Data records:
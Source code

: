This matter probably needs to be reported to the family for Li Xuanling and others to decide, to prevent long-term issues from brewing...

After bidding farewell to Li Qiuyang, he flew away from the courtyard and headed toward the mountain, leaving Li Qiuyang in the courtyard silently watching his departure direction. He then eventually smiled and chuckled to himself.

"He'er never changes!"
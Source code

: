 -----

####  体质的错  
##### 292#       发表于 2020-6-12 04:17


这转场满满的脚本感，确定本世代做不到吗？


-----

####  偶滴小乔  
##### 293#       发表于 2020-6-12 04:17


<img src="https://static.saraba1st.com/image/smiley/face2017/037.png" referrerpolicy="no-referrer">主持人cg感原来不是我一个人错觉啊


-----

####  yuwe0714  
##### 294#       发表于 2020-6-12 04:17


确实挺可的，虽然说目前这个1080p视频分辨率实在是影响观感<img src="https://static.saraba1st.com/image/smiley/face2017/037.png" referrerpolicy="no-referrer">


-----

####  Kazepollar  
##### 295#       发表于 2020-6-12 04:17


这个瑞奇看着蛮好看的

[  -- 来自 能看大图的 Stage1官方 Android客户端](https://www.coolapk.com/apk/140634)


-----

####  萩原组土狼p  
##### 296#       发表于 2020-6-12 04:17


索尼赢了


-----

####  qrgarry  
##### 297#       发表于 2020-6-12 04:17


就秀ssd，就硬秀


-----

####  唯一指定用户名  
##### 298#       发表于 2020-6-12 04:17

What you have to do: From the listing above, work out the number of lines that contain "smiley" and give only that.

Exercise result: 2